Only lines containing the string "integers" belong in the answer; find them in the records and copy them.

Dataset entries:
# # # #

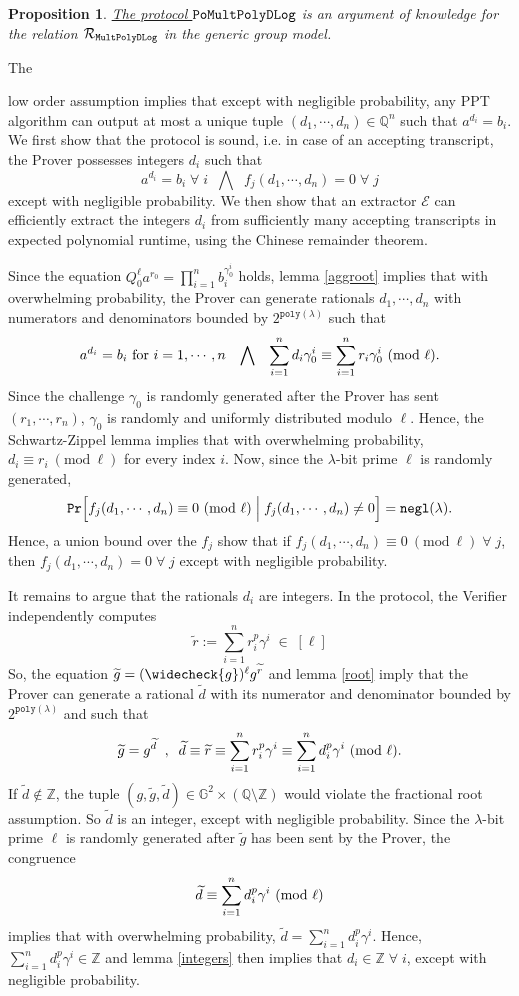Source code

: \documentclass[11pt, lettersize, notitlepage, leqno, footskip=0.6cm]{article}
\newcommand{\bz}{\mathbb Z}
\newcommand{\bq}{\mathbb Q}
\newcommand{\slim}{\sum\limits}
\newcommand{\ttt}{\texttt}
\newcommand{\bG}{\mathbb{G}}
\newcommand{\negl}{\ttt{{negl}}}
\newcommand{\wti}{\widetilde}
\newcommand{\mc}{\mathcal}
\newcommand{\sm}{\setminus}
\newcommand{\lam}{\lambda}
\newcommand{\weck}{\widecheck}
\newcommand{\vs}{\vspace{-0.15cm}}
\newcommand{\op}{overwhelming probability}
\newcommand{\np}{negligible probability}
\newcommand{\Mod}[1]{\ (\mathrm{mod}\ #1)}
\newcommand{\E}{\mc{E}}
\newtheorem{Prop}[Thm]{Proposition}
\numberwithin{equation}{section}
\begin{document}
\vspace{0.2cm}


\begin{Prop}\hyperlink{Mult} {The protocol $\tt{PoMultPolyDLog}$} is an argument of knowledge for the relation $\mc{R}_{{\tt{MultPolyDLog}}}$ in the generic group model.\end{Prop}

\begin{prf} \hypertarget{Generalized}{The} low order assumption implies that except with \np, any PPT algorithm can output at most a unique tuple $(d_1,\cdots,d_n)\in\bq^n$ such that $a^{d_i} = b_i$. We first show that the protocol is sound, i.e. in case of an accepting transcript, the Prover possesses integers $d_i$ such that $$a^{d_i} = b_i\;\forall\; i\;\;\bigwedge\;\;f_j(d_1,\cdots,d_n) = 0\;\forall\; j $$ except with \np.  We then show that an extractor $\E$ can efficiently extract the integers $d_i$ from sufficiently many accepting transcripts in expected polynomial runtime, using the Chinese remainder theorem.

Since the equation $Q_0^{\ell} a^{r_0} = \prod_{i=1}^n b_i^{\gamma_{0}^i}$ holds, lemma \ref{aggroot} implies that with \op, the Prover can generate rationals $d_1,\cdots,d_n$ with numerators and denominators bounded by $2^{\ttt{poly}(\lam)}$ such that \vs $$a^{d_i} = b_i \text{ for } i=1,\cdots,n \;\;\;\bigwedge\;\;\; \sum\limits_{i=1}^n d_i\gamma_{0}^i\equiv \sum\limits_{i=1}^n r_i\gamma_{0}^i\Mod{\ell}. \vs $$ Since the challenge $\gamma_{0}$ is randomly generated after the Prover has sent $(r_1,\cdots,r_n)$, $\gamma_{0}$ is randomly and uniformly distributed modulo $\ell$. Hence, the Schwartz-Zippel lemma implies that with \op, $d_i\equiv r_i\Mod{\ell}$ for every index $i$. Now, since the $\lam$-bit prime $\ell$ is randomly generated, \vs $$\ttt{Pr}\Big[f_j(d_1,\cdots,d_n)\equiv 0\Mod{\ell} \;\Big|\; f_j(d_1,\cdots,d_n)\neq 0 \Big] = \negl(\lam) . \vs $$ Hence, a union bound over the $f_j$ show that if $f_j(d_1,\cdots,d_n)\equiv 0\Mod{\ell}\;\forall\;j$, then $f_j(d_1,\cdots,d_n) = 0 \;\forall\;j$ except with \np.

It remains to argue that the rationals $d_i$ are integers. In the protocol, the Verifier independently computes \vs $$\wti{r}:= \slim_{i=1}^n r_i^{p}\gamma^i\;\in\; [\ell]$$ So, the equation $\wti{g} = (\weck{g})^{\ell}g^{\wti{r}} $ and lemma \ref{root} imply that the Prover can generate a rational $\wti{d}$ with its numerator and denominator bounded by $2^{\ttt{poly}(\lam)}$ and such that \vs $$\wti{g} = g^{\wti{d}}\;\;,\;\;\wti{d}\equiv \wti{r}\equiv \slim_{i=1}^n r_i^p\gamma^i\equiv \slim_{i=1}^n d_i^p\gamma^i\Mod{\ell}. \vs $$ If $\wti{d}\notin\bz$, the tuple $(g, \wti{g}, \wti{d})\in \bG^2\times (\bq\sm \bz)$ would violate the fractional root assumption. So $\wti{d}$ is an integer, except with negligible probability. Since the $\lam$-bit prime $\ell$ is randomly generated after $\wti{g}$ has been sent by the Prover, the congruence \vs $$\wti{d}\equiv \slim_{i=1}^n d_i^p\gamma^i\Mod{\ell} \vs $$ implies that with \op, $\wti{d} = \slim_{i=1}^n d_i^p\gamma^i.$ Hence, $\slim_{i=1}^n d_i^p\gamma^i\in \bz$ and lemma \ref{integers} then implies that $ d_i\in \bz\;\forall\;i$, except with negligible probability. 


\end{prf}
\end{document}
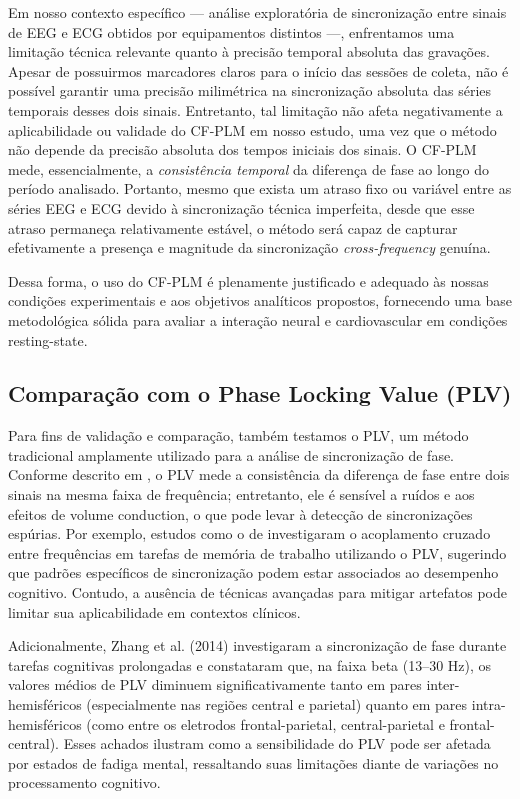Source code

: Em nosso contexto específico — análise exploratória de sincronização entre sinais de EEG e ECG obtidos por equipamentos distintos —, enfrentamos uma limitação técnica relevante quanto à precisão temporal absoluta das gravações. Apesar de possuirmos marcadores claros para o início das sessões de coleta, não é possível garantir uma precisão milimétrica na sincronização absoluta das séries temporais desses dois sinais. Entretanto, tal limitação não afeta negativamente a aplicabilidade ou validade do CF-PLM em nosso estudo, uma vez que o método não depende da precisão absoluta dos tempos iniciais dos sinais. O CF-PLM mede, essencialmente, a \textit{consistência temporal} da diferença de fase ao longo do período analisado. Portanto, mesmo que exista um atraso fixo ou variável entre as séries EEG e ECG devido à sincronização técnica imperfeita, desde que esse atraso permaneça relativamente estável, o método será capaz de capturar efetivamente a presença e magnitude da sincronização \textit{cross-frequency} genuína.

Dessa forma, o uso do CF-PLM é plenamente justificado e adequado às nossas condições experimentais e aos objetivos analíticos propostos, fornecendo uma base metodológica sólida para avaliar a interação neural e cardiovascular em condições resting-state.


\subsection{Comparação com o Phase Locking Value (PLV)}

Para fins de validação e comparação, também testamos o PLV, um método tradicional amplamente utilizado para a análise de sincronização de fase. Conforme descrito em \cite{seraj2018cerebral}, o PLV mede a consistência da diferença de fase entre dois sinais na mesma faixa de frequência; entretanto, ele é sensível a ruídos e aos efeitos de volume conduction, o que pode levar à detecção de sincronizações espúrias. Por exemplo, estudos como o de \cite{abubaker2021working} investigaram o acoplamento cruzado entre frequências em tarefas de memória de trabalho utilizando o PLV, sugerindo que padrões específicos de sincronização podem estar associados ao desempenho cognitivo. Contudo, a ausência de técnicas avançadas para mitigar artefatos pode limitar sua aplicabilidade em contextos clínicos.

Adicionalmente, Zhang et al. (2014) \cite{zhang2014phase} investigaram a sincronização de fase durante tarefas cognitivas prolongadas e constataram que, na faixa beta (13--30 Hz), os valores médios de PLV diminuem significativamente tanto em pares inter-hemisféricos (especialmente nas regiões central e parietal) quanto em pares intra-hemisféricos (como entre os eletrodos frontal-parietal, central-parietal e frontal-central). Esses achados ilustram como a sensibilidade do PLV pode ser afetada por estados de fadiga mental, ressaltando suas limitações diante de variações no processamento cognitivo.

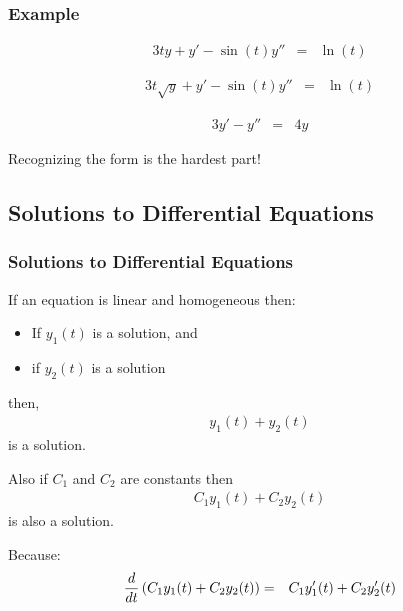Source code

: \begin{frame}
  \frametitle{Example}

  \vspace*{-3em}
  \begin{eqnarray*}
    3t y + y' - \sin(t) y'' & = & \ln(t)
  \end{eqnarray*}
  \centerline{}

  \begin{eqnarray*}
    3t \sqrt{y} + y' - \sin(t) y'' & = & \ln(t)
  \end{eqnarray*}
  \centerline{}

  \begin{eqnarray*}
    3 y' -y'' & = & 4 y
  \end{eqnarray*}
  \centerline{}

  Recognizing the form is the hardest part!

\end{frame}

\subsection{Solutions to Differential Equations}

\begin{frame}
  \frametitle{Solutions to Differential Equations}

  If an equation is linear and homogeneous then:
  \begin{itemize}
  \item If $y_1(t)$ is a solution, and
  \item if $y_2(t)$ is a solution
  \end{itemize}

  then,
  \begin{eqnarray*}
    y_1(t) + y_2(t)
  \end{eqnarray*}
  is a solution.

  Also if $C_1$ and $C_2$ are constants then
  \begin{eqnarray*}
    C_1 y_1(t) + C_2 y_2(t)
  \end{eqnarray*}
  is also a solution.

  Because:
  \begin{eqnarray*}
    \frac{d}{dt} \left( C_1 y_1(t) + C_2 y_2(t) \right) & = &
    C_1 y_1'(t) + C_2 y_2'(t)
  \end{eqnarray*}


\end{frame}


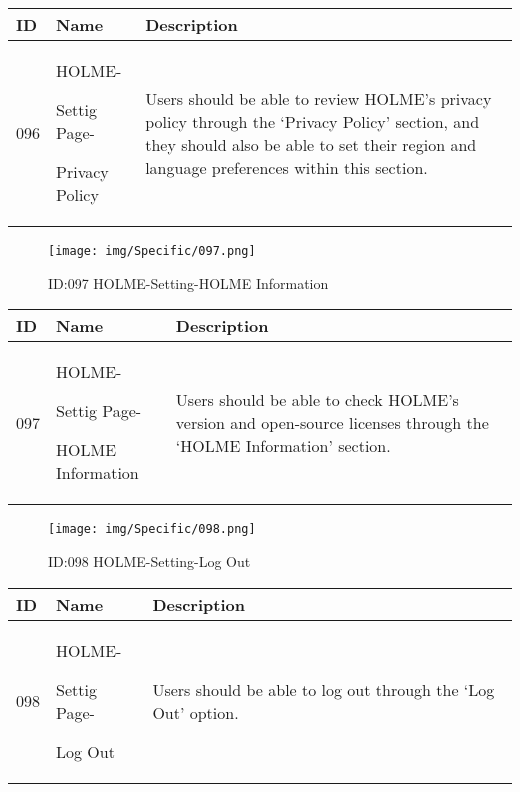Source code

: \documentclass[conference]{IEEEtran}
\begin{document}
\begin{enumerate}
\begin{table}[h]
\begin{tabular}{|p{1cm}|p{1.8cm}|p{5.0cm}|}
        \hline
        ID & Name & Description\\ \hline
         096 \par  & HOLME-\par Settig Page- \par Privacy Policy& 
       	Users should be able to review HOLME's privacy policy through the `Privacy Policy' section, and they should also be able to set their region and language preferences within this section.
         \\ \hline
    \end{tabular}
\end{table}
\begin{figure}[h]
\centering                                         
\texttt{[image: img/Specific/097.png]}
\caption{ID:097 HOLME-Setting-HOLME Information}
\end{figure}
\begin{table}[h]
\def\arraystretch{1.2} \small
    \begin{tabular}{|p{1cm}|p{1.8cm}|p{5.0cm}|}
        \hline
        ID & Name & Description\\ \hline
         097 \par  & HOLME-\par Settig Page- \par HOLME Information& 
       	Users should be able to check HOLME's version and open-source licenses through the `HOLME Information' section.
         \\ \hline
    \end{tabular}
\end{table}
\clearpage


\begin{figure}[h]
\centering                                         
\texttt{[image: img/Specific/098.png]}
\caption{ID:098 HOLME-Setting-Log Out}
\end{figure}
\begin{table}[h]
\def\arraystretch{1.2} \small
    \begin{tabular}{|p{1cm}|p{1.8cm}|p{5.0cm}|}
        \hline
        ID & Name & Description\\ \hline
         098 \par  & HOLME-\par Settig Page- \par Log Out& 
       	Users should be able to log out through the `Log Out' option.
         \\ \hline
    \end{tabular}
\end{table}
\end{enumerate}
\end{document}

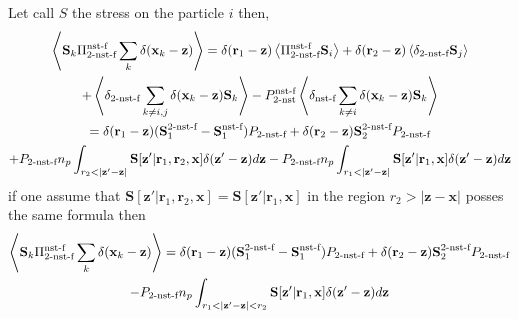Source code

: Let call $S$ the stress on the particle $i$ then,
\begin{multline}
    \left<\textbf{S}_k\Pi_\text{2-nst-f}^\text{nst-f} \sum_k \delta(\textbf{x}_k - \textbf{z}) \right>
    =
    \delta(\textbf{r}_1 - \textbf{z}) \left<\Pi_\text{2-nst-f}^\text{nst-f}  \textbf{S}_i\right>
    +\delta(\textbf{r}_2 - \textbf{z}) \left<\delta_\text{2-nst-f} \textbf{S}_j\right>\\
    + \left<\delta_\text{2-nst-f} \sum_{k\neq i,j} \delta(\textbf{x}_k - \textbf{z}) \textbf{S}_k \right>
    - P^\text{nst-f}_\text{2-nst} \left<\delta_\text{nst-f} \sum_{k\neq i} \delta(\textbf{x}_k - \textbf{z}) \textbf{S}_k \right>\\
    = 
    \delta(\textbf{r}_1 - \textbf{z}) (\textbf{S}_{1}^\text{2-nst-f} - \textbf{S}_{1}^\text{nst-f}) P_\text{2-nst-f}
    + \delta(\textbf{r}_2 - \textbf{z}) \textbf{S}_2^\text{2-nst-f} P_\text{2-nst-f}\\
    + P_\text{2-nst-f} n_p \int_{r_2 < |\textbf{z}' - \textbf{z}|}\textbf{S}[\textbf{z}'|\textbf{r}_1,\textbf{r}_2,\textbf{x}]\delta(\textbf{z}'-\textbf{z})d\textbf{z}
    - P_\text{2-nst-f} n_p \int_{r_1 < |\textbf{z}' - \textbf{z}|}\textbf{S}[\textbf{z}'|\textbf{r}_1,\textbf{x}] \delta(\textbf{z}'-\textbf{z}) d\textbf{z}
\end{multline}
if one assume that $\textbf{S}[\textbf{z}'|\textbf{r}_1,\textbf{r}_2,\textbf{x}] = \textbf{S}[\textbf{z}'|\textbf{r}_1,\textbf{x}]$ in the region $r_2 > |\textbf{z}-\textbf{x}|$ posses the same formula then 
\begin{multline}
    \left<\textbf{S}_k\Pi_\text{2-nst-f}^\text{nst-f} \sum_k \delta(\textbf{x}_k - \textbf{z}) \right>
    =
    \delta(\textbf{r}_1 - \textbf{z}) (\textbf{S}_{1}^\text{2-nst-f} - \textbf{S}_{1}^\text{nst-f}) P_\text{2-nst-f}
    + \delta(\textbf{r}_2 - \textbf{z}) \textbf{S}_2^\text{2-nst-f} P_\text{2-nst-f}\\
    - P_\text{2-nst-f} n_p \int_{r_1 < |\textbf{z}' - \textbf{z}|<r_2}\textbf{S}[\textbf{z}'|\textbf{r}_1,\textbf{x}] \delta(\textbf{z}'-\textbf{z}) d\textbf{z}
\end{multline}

# # # #

COMPLETED EXERCISE:
\begin{prf} \hypertarget{Generalized}{The} low order assumption implies that except with \np, any PPT algorithm can output at most a unique tuple $(d_1,\cdots,d_n)\in\bq^n$ such that $a^{d_i} = b_i$. We first show that the protocol is sound, i.e. in case of an accepting transcript, the Prover possesses integers $d_i$ such that $$a^{d_i} = b_i\;\forall\; i\;\;\bigwedge\;\;f_j(d_1,\cdots,d_n) = 0\;\forall\; j $$ except with \np.  We then show that an extractor $\E$ can efficiently extract the integers $d_i$ from sufficiently many accepting transcripts in expected polynomial runtime, using the Chinese remainder theorem.
It remains to argue that the rationals $d_i$ are integers. In the protocol, the Verifier independently computes \vs $$\wti{r}:= \slim_{i=1}^n r_i^{p}\gamma^i\;\in\; [\ell]$$ So, the equation $\wti{g} = (\weck{g})^{\ell}g^{\wti{r}} $ and lemma \ref{root} imply that the Prover can generate a rational $\wti{d}$ with its numerator and denominator bounded by $2^{\ttt{poly}(\lam)}$ and such that \vs $$\wti{g} = g^{\wti{d}}\;\;,\;\;\wti{d}\equiv \wti{r}\equiv \slim_{i=1}^n r_i^p\gamma^i\equiv \slim_{i=1}^n d_i^p\gamma^i\Mod{\ell}. \vs $$ If $\wti{d}\notin\bz$, the tuple $(g, \wti{g}, \wti{d})\in \bG^2\times (\bq\sm \bz)$ would violate the fractional root assumption. So $\wti{d}$ is an integer, except with negligible probability. Since the $\lam$-bit prime $\ell$ is randomly generated after $\wti{g}$ has been sent by the Prover, the congruence \vs $$\wti{d}\equiv \slim_{i=1}^n d_i^p\gamma^i\Mod{\ell} \vs $$ implies that with \op, $\wti{d} = \slim_{i=1}^n d_i^p\gamma^i.$ Hence, $\slim_{i=1}^n d_i^p\gamma^i\in \bz$ and lemma \ref{integers} then implies that $ d_i\in \bz\;\forall\;i$, except with negligible probability. 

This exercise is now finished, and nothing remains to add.